─── MATERIAL PROVIDED

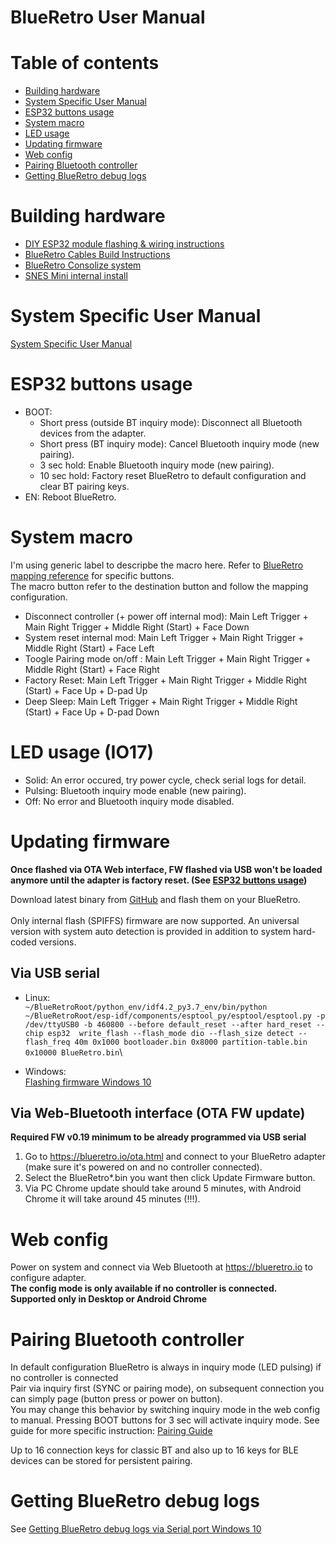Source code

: # BlueRetro User Manual

# Table of contents
* [Building hardware](#building-hardware)
* [System Specific User Manual](#system-specific-user-manual)
* [ESP32 buttons usage](#esp32-buttons-usage)
* [System macro](#system-macro)
* [LED usage](#led-usage-io17)
* [Updating firmware](#updating-firmware)
* [Web config](#web-config)
* [Pairing Bluetooth controller](#pairing-bluetooth-controller)
* [Getting BlueRetro debug logs](#getting-blueretro-debug-logs)

# Building hardware

* [DIY ESP32 module flashing & wiring instructions](BlueRetro-DIY-Build-Instructions)
* [BlueRetro Cables Build Instructions](BlueRetro-Cables-Build-Instructions)
* [BlueRetro Consolize system](BlueRetro-Consolize-Build-Instructions)
* [SNES Mini internal install](BlueRetro-SNES-Mini-Internal-Install)

# System Specific User Manual

[System Specific User Manual](https://github.com/darthcloud/BlueRetro/wiki/BlueRetro-System-Specific-User-Manual)

# ESP32 buttons usage

* BOOT:
  * Short press (outside BT inquiry mode): Disconnect all Bluetooth devices from the adapter.
  * Short press (BT inquiry mode): Cancel Bluetooth inquiry mode (new pairing).
  * 3 sec hold: Enable Bluetooth inquiry mode (new pairing).
  * 10 sec hold: Factory reset BlueRetro to default configuration and clear BT pairing keys.
* EN: Reboot BlueRetro.

# System macro
I'm using generic label to descripbe the macro here. Refer to [BlueRetro mapping reference](https://docs.google.com/spreadsheets/d/e/2PACX-1vT9rPK2__komCjELFpf0UYz0cMWwvhAXgAU7C9nnwtgEaivjsh0q0xeCEiZAMA-paMrneePV7IqdX48/pubhtml) for specific buttons.\
The macro button refer to the destination button and follow the mapping configuration.

* Disconnect controller (+ power off internal mod): Main Left Trigger + Main Right Trigger + Middle Right (Start) + Face Down
* System reset internal mod: Main Left Trigger + Main Right Trigger + Middle Right (Start) + Face Left
* Toogle Pairing mode on/off : Main Left Trigger + Main Right Trigger + Middle Right (Start) + Face Right
* Factory Reset: Main Left Trigger + Main Right Trigger + Middle Right (Start) + Face Up + D-pad Up
* Deep Sleep: Main Left Trigger + Main Right Trigger + Middle Right (Start) + Face Up + D-pad Down

# LED usage (IO17)

* Solid: An error occured, try power cycle, check serial logs for detail.
* Pulsing: Bluetooth inquiry mode enable (new pairing).
* Off: No error and Bluetooth inquiry mode disabled.

# Updating firmware
**Once flashed via OTA Web interface, FW flashed via USB won't be loaded anymore until the adapter is factory reset. (See [ESP32 buttons usage](#esp32-buttons-usage))**

Download latest binary from [GitHub](https://github.com/darthcloud/BlueRetro/releases) and flash them on your BlueRetro.\
\
Only internal flash (SPIFFS) firmware are now supported. An universal version with system auto detection is provided in addition to system hard-coded versions.

## Via USB serial

* Linux:\
`~/BlueRetroRoot/python_env/idf4.2_py3.7_env/bin/python ~/BlueRetroRoot/esp-idf/components/esptool_py/esptool/esptool.py -p /dev/ttyUSB0 -b 460800 --before default_reset --after hard_reset --chip esp32  write_flash --flash_mode dio --flash_size detect --flash_freq 40m 0x1000 bootloader.bin 0x8000 partition-table.bin 0x10000 BlueRetro.bin`\

* Windows:\
[Flashing firmware Windows 10](https://github.com/darthcloud/BlueRetro/wiki/Flashing-firmware-Windows-10)

## Via Web-Bluetooth interface (OTA FW update)

**Required FW v0.19 minimum to be already programmed via USB serial**

1. Go to https://blueretro.io/ota.html and connect to your BlueRetro adapter (make sure it's powered on and no controller connected).
2. Select the BlueRetro\*.bin you want then click Update Firmware button.
3. Via PC Chrome update should take around 5 minutes, with Android Chrome it will take around 45 minutes (!!!).

# Web config

Power on system and connect via Web Bluetooth at https://blueretro.io to configure adapter.\
**The config mode is only available if no controller is connected.** \
**Supported only in Desktop or Android Chrome**

# Pairing Bluetooth controller

In default configuration BlueRetro is always in inquiry mode (LED pulsing) if no controller is connected\
Pair via inquiry first (SYNC or pairing mode), on subsequent connection you can simply page (button press or power on button).\
You may change this behavior by switching inquiry mode in the web config to manual.
Pressing BOOT buttons for 3 sec will activate inquiry mode.
See guide for more specific instruction: [Pairing Guide](https://github.com/darthcloud/BlueRetro/wiki/Controller-pairing-guide)

Up to 16 connection keys for classic BT and also up to 16 keys for BLE devices can be stored for persistent pairing.

# Getting BlueRetro debug logs

See [Getting BlueRetro debug logs via Serial port Windows 10](https://github.com/darthcloud/BlueRetro/wiki/Getting-BlueRetro-debug-logs-via-Serial-port-Windows-10)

──────

● **REQUIRED ACTION**: For the material above, reproduce exactly the lines from the line with "Power on system" to the line with "Pressing BOOT buttons", inclusive, and exclude all others.

● **PROBLEM SOLUTION**:
Power on system and connect via Web Bluetooth at https://blueretro.io to configure adapter.\
**The config mode is only available if no controller is connected.** \
**Supported only in Desktop or Android Chrome**

# Pairing Bluetooth controller

In default configuration BlueRetro is always in inquiry mode (LED pulsing) if no controller is connected\
Pair via inquiry first (SYNC or pairing mode), on subsequent connection you can simply page (button press or power on button).\
You may change this behavior by switching inquiry mode in the web config to manual.
Pressing BOOT buttons for 3 sec will activate inquiry mode.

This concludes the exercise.